WHAT THE TASK REQUIRES => Please copy each line of the records below that holds the word "images".

DATASET RECORDS =>
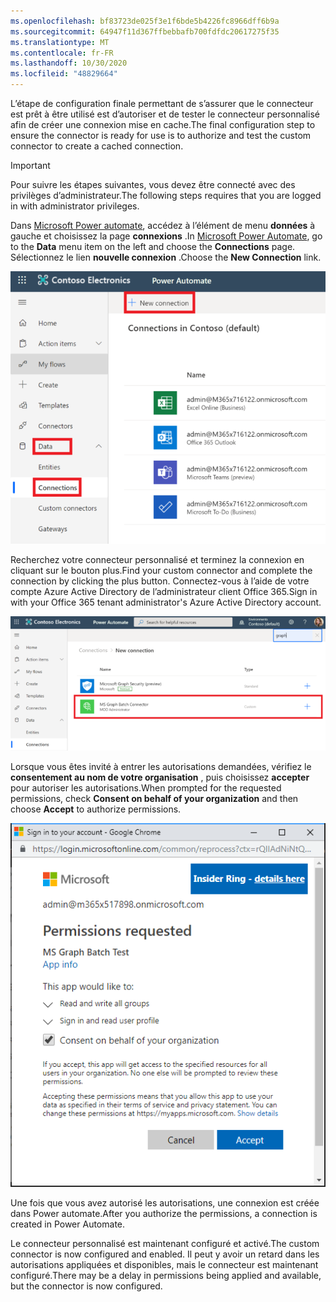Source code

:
 ```yaml
---
ms.openlocfilehash: bf83723de025f3e1f6bde5b4226fc8966dff6b9a
ms.sourcegitcommit: 64947f11d367ffbebbafb700fdfdc20617275f35
ms.translationtype: MT
ms.contentlocale: fr-FR
ms.lasthandoff: 10/30/2020
ms.locfileid: "48829664"
---
```

<!-- markdownlint-disable MD002 MD041 -->

<span data-ttu-id="edf9a-101">L’étape de configuration finale permettant de s’assurer que le connecteur est prêt à être utilisé est d’autoriser et de tester le connecteur personnalisé afin de créer une connexion mise en cache.</span><span class="sxs-lookup"><span data-stu-id="edf9a-101">The final configuration step to ensure the connector is ready for use is to authorize and test the custom connector to create a cached connection.</span></span>

> [!IMPORTANT]
> <span data-ttu-id="edf9a-102">Pour suivre les étapes suivantes, vous devez être connecté avec des privilèges d’administrateur.</span><span class="sxs-lookup"><span data-stu-id="edf9a-102">The following steps requires that you are logged in with administrator privileges.</span></span>

<span data-ttu-id="edf9a-103">Dans [Microsoft Power automate](https://flow.microsoft.com), accédez à l’élément de menu **données** à gauche et choisissez la page **connexions** .</span><span class="sxs-lookup"><span data-stu-id="edf9a-103">In [Microsoft Power Automate](https://flow.microsoft.com), go to the **Data** menu item on the left and choose the **Connections** page.</span></span> <span data-ttu-id="edf9a-104">Sélectionnez le lien **nouvelle connexion** .</span><span class="sxs-lookup"><span data-stu-id="edf9a-104">Choose the **New Connection** link.</span></span>

![Capture d’écran du bouton nouvelle connexion](./images/new-connection.png)

<span data-ttu-id="edf9a-106">Recherchez votre connecteur personnalisé et terminez la connexion en cliquant sur le bouton plus.</span><span class="sxs-lookup"><span data-stu-id="edf9a-106">Find your custom connector and complete the connection by clicking the plus button.</span></span> <span data-ttu-id="edf9a-107">Connectez-vous à l’aide de votre compte Azure Active Directory de l’administrateur client Office 365.</span><span class="sxs-lookup"><span data-stu-id="edf9a-107">Sign in with your Office 365 tenant administrator's Azure Active Directory account.</span></span>

![Capture d’écran de la liste connexions](./images/connection-sign-in.png)

<span data-ttu-id="edf9a-109">Lorsque vous êtes invité à entrer les autorisations demandées, vérifiez le **consentement au nom de votre organisation** , puis choisissez **accepter** pour autoriser les autorisations.</span><span class="sxs-lookup"><span data-stu-id="edf9a-109">When prompted for the requested permissions, check **Consent on behalf of your organization** and then choose **Accept** to authorize permissions.</span></span>

![Capture d’écran de l’invite de consentement](./images/consent-prompt.png)

<span data-ttu-id="edf9a-111">Une fois que vous avez autorisé les autorisations, une connexion est créée dans Power automate.</span><span class="sxs-lookup"><span data-stu-id="edf9a-111">After you authorize the permissions, a connection is created in Power Automate.</span></span>

<span data-ttu-id="edf9a-112">Le connecteur personnalisé est maintenant configuré et activé.</span><span class="sxs-lookup"><span data-stu-id="edf9a-112">The custom connector is now configured and enabled.</span></span> <span data-ttu-id="edf9a-113">Il peut y avoir un retard dans les autorisations appliquées et disponibles, mais le connecteur est maintenant configuré.</span><span class="sxs-lookup"><span data-stu-id="edf9a-113">There may be a delay in permissions being applied and available, but the connector is now configured.</span></span>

SOLUTION FOR THIS TASK =>
![Capture d’écran du bouton nouvelle connexion](./images/new-connection.png)
![Capture d’écran de la liste connexions](./images/connection-sign-in.png)
![Capture d’écran de l’invite de consentement](./images/consent-prompt.png)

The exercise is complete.